Fuqua has been equally successful building a research group in consumer behavior. Starting with John Payne, Joel Huber and Julie Edell Britton, Fuqua has had a strong tradition in behavioral research. Huber and Payne are pioneering researchers in choice and decision making, and Julie Edell Britton is a leader in work on how consumers process advertisements. Fuqua’s reputation in consumer research was importantly strengthened when John Lynch came to Fuqua in 1996.   Lynch, strongly grounded in the fundamental principles of social psychology, is a world expert with respect to consumer memory and judgment. The recent addition of two outstanding researchers, Gavan Fitzsimons and Tanya Chartrand, built the group’s strength and reputation significantly. Fitzsimons’ research examines the unintended consequences of marketing research or actions on later purchase behavior. For example, he shows that simply asking people about their intention to perform an action can make them much more likely to perform that action several months later. Tanya Chartrand is a social psychologist and one of the leading experts on non-conscious and automatic behavior. She examines ways in which our choices, perceptions and beliefs are influenced by cues in ways of which we are unaware.

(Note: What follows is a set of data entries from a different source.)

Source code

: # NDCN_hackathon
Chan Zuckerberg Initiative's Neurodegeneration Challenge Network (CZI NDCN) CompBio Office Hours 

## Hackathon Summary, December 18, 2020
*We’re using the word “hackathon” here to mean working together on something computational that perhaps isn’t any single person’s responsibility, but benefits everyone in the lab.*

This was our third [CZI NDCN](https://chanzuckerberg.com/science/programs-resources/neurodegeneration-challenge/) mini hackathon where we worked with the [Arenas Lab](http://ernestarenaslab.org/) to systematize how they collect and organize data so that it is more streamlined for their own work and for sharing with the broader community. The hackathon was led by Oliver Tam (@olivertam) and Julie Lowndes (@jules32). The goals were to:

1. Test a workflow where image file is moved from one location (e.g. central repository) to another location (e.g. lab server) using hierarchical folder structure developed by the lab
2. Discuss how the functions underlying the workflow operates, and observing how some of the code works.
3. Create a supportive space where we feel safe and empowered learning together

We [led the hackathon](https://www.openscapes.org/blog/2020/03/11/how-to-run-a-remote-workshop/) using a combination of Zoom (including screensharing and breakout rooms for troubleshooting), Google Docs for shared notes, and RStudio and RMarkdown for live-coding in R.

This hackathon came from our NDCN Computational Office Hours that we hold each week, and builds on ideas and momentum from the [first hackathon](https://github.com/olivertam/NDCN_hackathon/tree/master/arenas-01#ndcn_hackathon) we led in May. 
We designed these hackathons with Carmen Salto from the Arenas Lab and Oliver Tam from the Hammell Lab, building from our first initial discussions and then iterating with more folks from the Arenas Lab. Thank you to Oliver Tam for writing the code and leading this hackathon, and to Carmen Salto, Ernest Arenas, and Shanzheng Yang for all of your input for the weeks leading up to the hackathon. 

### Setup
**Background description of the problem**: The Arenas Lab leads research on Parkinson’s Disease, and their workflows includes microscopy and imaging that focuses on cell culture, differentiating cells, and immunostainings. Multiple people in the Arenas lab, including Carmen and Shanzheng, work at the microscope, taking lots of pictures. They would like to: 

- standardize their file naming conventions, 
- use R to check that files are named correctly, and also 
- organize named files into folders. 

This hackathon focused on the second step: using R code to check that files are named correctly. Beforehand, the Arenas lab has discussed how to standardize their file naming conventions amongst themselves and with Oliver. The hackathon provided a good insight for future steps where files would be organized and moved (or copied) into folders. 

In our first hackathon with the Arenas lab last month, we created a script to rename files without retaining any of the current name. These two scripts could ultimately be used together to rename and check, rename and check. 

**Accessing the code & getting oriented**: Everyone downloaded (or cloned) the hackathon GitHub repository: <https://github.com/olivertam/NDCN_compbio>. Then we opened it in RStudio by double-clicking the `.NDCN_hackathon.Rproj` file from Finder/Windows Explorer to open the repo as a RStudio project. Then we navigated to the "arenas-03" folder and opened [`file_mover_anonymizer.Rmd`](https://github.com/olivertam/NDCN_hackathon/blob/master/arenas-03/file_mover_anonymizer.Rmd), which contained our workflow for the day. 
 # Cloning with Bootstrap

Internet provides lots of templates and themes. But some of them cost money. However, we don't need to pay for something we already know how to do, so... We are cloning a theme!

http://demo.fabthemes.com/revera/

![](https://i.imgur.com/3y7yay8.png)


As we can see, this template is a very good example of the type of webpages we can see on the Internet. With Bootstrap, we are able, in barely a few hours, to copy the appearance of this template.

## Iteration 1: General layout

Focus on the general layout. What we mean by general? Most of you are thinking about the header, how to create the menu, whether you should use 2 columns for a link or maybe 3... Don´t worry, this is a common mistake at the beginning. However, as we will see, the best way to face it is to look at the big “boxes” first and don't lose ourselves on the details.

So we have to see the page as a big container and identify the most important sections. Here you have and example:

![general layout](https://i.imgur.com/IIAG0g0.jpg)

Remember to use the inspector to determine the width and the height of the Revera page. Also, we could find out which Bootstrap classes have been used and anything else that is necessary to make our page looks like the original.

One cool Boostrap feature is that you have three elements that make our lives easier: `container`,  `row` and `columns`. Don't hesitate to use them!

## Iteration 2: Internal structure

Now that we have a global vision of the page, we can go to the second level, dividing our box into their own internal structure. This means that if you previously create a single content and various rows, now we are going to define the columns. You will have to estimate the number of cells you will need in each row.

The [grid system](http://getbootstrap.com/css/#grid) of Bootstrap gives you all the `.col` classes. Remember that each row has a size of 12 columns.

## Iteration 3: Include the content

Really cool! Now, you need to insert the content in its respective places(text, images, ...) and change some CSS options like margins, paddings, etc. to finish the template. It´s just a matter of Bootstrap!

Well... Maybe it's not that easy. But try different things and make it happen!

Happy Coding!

Finally, the group has hired back two of its own Ph.D. graduates after they had established themselves in other schools.  Mary Frances Luce came back to Fuqua from Wharton. Her work focuses on consequential choices, including emotionally difficult choices and medical decisions.  The second coup was to bring Dan Ariely from MIT.  His two recent books,Predictably Irrational and The Upside of Irrationality, provide an accessible and entertaining account of his deep experiments that explore behavioral economics.

Over the years, another important factor in the intellectual atmosphere of the group has been a commitment to excellent PhD education. The marketing group has graduated over fifty doctoral students since 1982. These students both contributed greatly to the group while they were at Fuqua and have gone to be quite successful as marketing faculty; their placements include positions at Berkeley, Dartmouth, Stanford, Carnegie-Mellon, Wharton, Northwestern, MIT, and Columbia.

The breadth of Fuqua’s marketing group fills the need for different skills to understand the range of marketing issues. The group’s culture of interdisciplinary curiosity has led to a marketing area that is intensely interactive, fundamentally collegial, world-class, productive and fun.